Sometimes it seems like all educators are talking about is assessment. Whether it is the state mandated standardized tests or quarterly fluency tests assigned by a particular school, fluency, words read per minute, self-correction, and many other concepts seem to be constantly tested. What is the purpose for all this testing? I think the true purpose is often forgotten. Assessment is for teachers. By assessing their students, teachers are able to gain a better grasp on how they can help their students. Assessment should not be about grading, competition, or leveling students. It should be about recognizing students’ strengths, building upon those strengths, and helping students gain strategies for meaning making and engaging writing. With the current standardized testing and leveling crazes, as teachers, we must ensure that we do not lose sight of the purpose of assessment.

Pat Johnson and Katie Keier take time to discuss assessing students in Catching Readers Before They Fall. Although some take assessment to unnecessary and even harmful extremes, assessment does have an important place in the classroom. Without assessment, teachers would have no way of knowing how to help their students grow in their reading and writing skills. I am using assessment as a broad definition. Having conversations about texts, having students write and draw and act out a text, reading and analyzing students’ free writing, and listening to students read aloud are all forms of assessment. These activities are not always graded strictly, but they do inform teachers of many aspects of students’ learning. Comprehension, reading fluency, recall, writing voice, spelling, and grammar can all be evaluated from these activities without forcing students to sit for hours in a silent room, unable to receive answers to their questions, or try to prove that they are learning and growing.

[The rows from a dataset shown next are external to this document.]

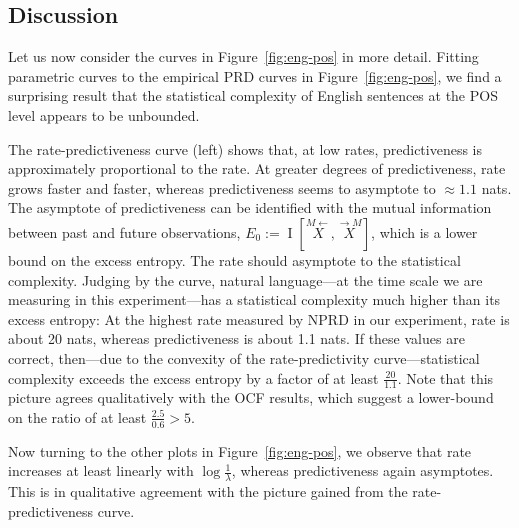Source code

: \documentclass[entropy,article,submit,moreauthors,pdftex,10pt,a4paper]{Definitions/mdpi}
\newcommand{\finitefuture}{\stackrel{\rightarrow \scriptscriptstyle{M}}{X}}
\newcommand{\finitepast}{\stackrel{\scriptscriptstyle{M}\leftarrow}{X}}%
\begin{document}
\subsection{Discussion}
Let us now consider the curves in Figure~\ref{fig:eng-pos} in more detail.
Fitting parametric curves to the empirical PRD curves in Figure~\ref{fig:eng-pos}, we find a surprising result that the statistical complexity of English sentences at the POS level appears to be unbounded.

The rate-predictiveness curve (left) shows that, at low rates, predictiveness is approximately proportional to the rate.
At greater degrees of predictiveness, rate grows faster and faster, whereas predictiveness seems to asymptote to $\approx 1.1$ nats.
The asymptote of predictiveness can be identified with the mutual information between past and future observations, $E_0 := \operatorname{I}[\finitepast, \finitefuture]$, which is a lower bound on the excess entropy. The rate should asymptote to the statistical complexity.
Judging by the curve, natural language---at the time scale we are measuring in this experiment---has a statistical complexity much higher than its excess entropy:
At the highest rate measured by NPRD in our experiment, rate is about 20 nats, whereas predictiveness is about 1.1 nats.
If these values are correct, then---due to the convexity of the rate-predictivity curve---statistical complexity exceeds the excess entropy by a factor of at least $\frac{20}{1.1}$. 
Note that this picture agrees qualitatively with the OCF results, which suggest a lower-bound on the ratio of at least $\frac{2.5}{0.6} > 5$.

Now turning to the other plots in Figure~\ref{fig:eng-pos}, we observe that rate increases at least linearly with $\log\frac{1}{\lambda}$, whereas predictiveness again asymptotes.
This is in qualitative agreement with the picture gained from the rate-predictiveness curve.
\end{document}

When teachers assess their students, there is a great deal of information that they receive in a short period of time. To make recording and compiling this information easier so teachers can review and decide the next discussion to have with their students, many assessment forms have been developed. Johnson and Keier provide several excellent forms for teachers to use for easy organization in recording commentary on their students. Some examples are provided below.

Reading conference list

Sample reading conference list
























Sample reading assessment grid

Reading assessment grid











These forms can help teachers see what group mini-lessons may be good topics for group discussion or individual conferences. As teachers, one of our goals should be to help students become excited about learning. One way to destroy this excitement in our students is to level them in a way that degrades the students and targets them at “low” or “high” levels. All students have room for improvement, and charting students’ expertise and areas for improvement can help show areas in which students have had various levels of exposure. Students come from so many backgrounds, so it seems completely reasonable that they would have had different degrees of interaction with literacy and other subjects. Charting transforms this information into a visual representation for teachers and should not be used to say that one child is smarter or more advanced than another. Assessment is critical for teachers to understand what level of understanding their students are at and should be used in a way to help teachers help their students instead of targeting students as “at risk.”